Dr. Uygar Özesmi: Değişim mümkün, birlikte, hiç birimiz yalnız değiliz!

Dünyanın yirmi yedi ülkesinde yer alan sosyal değişim platformu özelliğine sahip Change.org’un, 424 milyondan fazla kullanıcısı bulunuyor. Change. org’da on altı yaşından büyük herkes amaçladığı bir değişim için kampanya başlatabiliyor ve Türkiye’de yirmi milyondan fazla kullanıcısı bulunuyor.

Haber Merkezi
YAYINLAMA
GÜNCELLEME

Günay DEMİRBAĞ

Değişime inanan ve de­ğiştirmeyi hedefleyen­ler için etkili ve yaygın bir platform Change.org. “Hiç­bir insanın güçsüz olmadığına ve bir değişim yaratmanın gün­lük yaşamın bir parçası olabilece­ğine inanıyoruz.” diyen Change. org Türkiye’nin Kurucusu ve Ge­nel Direktörü Dr Uygar Özesmi’ye platform hakkında merak edilen­leri sorduk.

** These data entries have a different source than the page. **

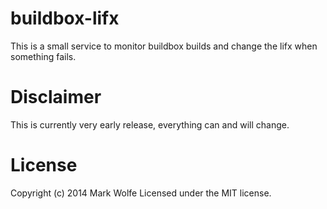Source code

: # buildbox-lifx

This is a small service to monitor buildbox builds and change the lifx when something fails.

# Disclaimer

This is currently very early release, everything can and will change.

# License

Copyright (c) 2014 Mark Wolfe
Licensed under the MIT license.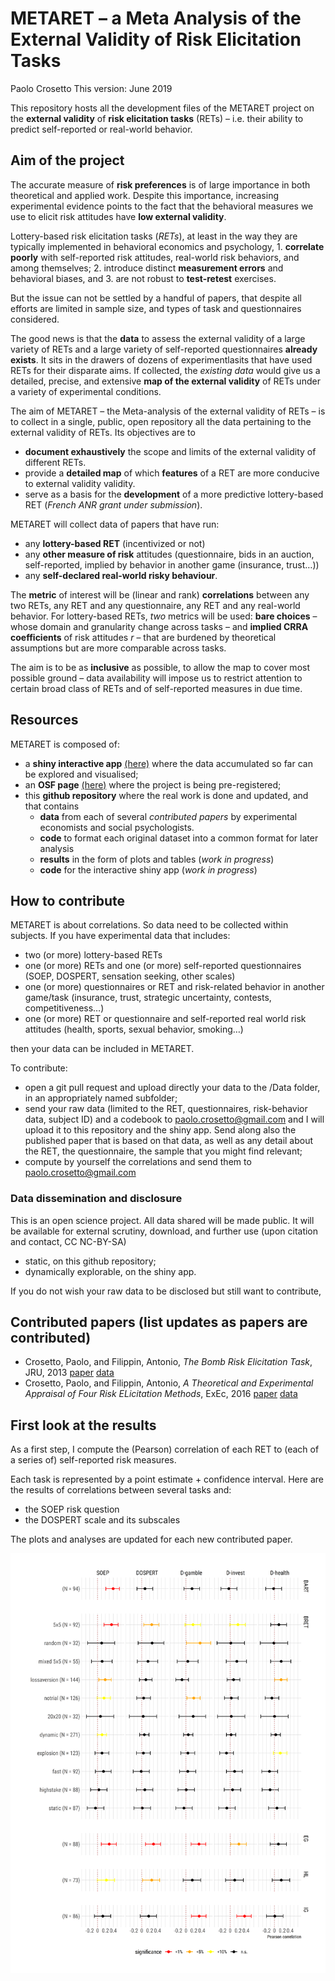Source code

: METARET – a Meta Analysis of the External Validity of Risk Elicitation
Tasks
================
Paolo Crosetto
This version: June 2019

This repository hosts all the development files of the METARET project
on the **external validity** of **risk elicitation tasks** (RETs) –
i.e. their ability to predict self-reported or real-world behavior.

## Aim of the project

The accurate measure of **risk preferences** is of large importance in
both theoretical and applied work. Despite this importance, increasing
experimental evidence points to the fact that the behavioral measures we
use to elicit risk attitudes have **low external validity**.

Lottery-based risk elicitation tasks (*RETs*), at least in the way they
are typically implemented in behavioral economics and psychology, 1.
**correlate poorly** with self-reported risk attitudes, real-world risk
behaviors, and among themselves; 2. introduce distinct **measurement
errors** and behavioral biases, and 3. are not robust to **test-retest**
exercises.

But the issue can not be settled by a handful of papers, that despite
all efforts are limited in sample size, and types of task and
questionnaires considered.

The good news is that the **data** to assess the external validity of a
large variety of RETs and a large variety of self-reported
questionnaires **already exists**. It sits in the drawers of dozens of
experimentlasits that have used RETs for their disparate aims. If
collected, the *existing data* would give us a detailed, precise, and
extensive **map of the external validity** of RETs under a variety of
experimental conditions.

The aim of METARET – the Meta-analysis of the external validity of RETs
– is to collect in a single, public, open repository all the data
pertaining to the external validity of RETs. Its objectives are to

  - **document exhaustively** the scope and limits of the external
    validity of different RETs.
  - provide a **detailed map** of which **features** of a RET are more
    conducive to external validity validity.
  - serve as a basis for the **development** of a more predictive
    lottery-based RET (*French ANR grant under submission*).

METARET will collect data of papers that have run:

  - any **lottery-based RET** (incentivized or not)
  - any **other measure of risk** attitudes (questionnaire, bids in an
    auction, self-reported, implied by behavior in another game
    (insurance, trust…))
  - any **self-declared real-world risky behaviour**.

The **metric** of interest will be (linear and rank) **correlations**
between any two RETs, any RET and any questionnaire, any RET and any
real-world behavior. For lottery-based RETs, *two* metrics will be used:
**bare choices** – whose domain and granularity change across tasks –
and **implied CRRA coefficients** of risk attitudes *r* – that are
burdened by theoretical assumptions but are more comparable across
tasks.

The aim is to be as **inclusive** as possible, to allow the map to cover
most possible ground – data availability will impose us to restrict
attention to certain broad class of RETs and of self-reported measures
in due time.

## Resources

METARET is composed of:

  - a **shiny interactive app**
    [(here)](https://paolocrosetto.shinyapps.io/METARET/) where the data
    accumulated so far can be explored and visualised;
  - an **OSF page** [(here)](https://osf.io/h2z56/) where the project is
    being pre-registered;
  - this **github repository** where the real work is done and updated,
    and that contains
      - **data** from each of several *contributed papers* by
        experimental economists and social psychologists.
      - **code** to format each original dataset into a common format
        for later analysis
      - **results** in the form of plots and tables (*work in progress*)
      - **code** for the interactive shiny app (*work in progress*)

## How to contribute

METARET is about correlations. So data need to be collected within
subjects. If you have experimental data that includes:

  - two (or more) lottery-based RETs
  - one (or more) RETs and one (or more) self-reported questionnaires
    (SOEP, DOSPERT, sensation seeking, other scales)
  - one (or more) questionnaires or RET and risk-related behavior in
    another game/task (insurance, trust, strategic uncertainty,
    contests, competitiveness…)
  - one (or more) RET or questionnaire and self-reported real world risk
    attitudes (health, sports, sexual behavior, smoking…)

then your data can be included in METARET.

To contribute:

  - open a git pull request and upload directly your data to the /Data
    folder, in an appropriately named subfolder;
  - send your raw data (limited to the RET, questionnaires,
    risk-behavior data, subject ID) and a codebook to
    <paolo.crosetto@gmail.com> and I will upload it to this repository
    and the shiny app. Send along also the published paper that is based
    on that data, as well as any detail about the RET, the
    questionnaire, the sample that you might find relevant;
  - compute by yourself the correlations and send them to
    <paolo.crosetto@gmail.com>

### Data dissemination and disclosure

This is an open science project. All data shared will be made public. It
will be available for external scrutiny, download, and further use (upon
citation and contact, CC NC-BY-SA)

  - static, on this github repository;
  - dynamically explorable, on the shiny app.

If you do not wish your raw data to be disclosed but still want to
contribute,

## Contributed papers (list updates as papers are contributed)

  - Crosetto, Paolo, and Filippin, Antonio, *The Bomb Risk Elicitation
    Task*, JRU, 2013
    [paper](https://link.springer.com/article/10.1007/s11166-013-9170-z)
    [data](/Data/Crosetto_Filippin_Experimental_Economics_2016)
  - Crosetto, Paolo, and Filippin, Antonio, *A Theoretical and
    Experimental Appraisal of Four Risk ELicitation Methods*, ExEc, 2016
    [paper](https://link.springer.com/article/10.1007/s10683-015-9457-9)
    [data](/Data/Crosetto_Filippin_Journal_Risk_Uncertainty_2013/)

## First look at the results

As a first step, I compute the (Pearson) correlation of each RET to
(each of a series of) self-reported risk measures.

Each task is represented by a point estimate + confidence interval. Here
are the results of correlations between several tasks and:

  - the SOEP risk question
  - the DOSPERT scale and its subscales

The plots and analyses are updated for each new contributed paper.

![](README_files/figure-gfm/unnamed-chunk-1-1.png)<!-- -->
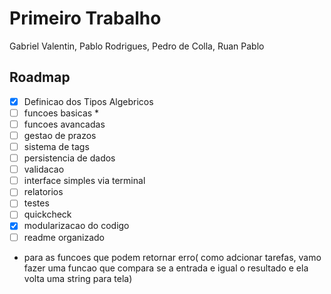 # Primeiro Trabalho
Gabriel Valentin, Pablo Rodrigues, Pedro de Colla, Ruan Pablo

## Roadmap 

- [X] Definicao dos Tipos Algebricos
- [ ] funcoes basicas *
- [ ] funcoes avancadas
- [ ] gestao de prazos
- [ ] sistema de tags
- [ ] persistencia de dados
- [ ] validacao
- [ ] interface simples via terminal
- [ ] relatorios
- [ ] testes
- [ ] quickcheck
- [X] modularizacao do codigo
- [ ] readme organizado

* para as funcoes que podem retornar erro( como adcionar tarefas, vamo fazer uma funcao que compara se a entrada e igual o resultado e ela volta uma string para tela)
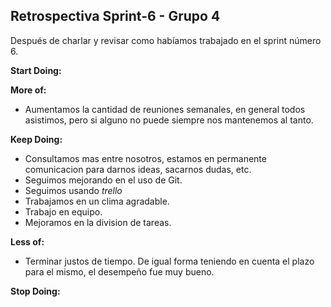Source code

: ## Retrospectiva Sprint-6 - Grupo 4

Después de charlar y revisar como habíamos trabajado en el sprint número 6.

**Start Doing:**


**More of:**

- Aumentamos la cantidad de reuniones semanales, en general todos asistimos, pero si alguno no puede siempre nos mantenemos al tanto.

**Keep Doing:**

- Consultamos mas entre nosotros, estamos en permanente comunicacion para darnos ideas, sacarnos dudas, etc.
- Seguimos mejorando en el uso de Git.
- Seguimos usando *trello*
- Trabajamos en un clima agradable.
- Trabajo en equipo.
- Mejoramos en la division de tareas. 

**Less of:**
- Terminar justos de tiempo. De igual forma teniendo en cuenta el plazo para el mismo, el desempeño fue muy bueno.

**Stop Doing:**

Sayın Özesmi, Change.org’u tanımlar mısınız? Nasıl bir platformdur?

Change.org, herkesin imza kampanyası başlatabildiği ve et­kili kampanya araçları sunan, açık bir platform. On altı yaşından bü­yük herkes, inandığı bir değişim için kampanya başlatabiliyor ve kendisiyle aynı görüşü paylaşan kişiler kampanyayı imzalayarak güçlendiriyor. Platform aracı­lığıyla imza kampanyaları karar vericilerin e-posta adreslerine gönderilebiliyor, karar vericiler etiketlenebiliyor ve bu karar veri­ciler de Change.org’da hesap aça­rak imza kampanyalarına yanıt verebiliyor. Yani hem toplumun değişim talepleri ortaya konuyor, hem de kamuoyu ve karar verici­ler arasında bir diyalog oluşuyor.

Change.org’un kurma ama­cınızdan ve nasıl bir etki he­deflediğinden bahseder misi­niz?

Greenpeace Akdeniz’in genel direktörlüğünü yaptığım dönem­de, çok etkili imza kampanyala­rı yaptık. Örneğin balık avlanma boyları çok etkili bir imza kam­panyası sonucu değişti. GDO’lu yemlerin önlenmesi konusunda da başarılı bir kampanya yürüt­tük. O dönemde, Greenpeace’e kamuoyundan, farklı konular­da da kampanya yapmamız için çok talep gelirdi ama kurum ola­rak hepsine yetişilmesi mümkün olmadığı gibi, pek çoğu kurumun çalışma alanına da girmiyordu. Dijital imza kampanyalarının etkisini birebir gördüğüm için, toplumun talep ettiği her konu­da dijital kampanyaların açılabi­leceği bir platformun olması ge­rektiğine inanıyordum. Tam o sı­rada Change.org’un ilk kez farklı ülkelere açılma kararını duyun­ca, Türkiye’de ben kurayım de­dim.

Kişisel veriler korma altında

Change.org çift taraflı ola­rak bir veri toplama platformu mu? Yani kişilerin toplumsal tepki eğilimlerinin de bilgisini topluyor mu?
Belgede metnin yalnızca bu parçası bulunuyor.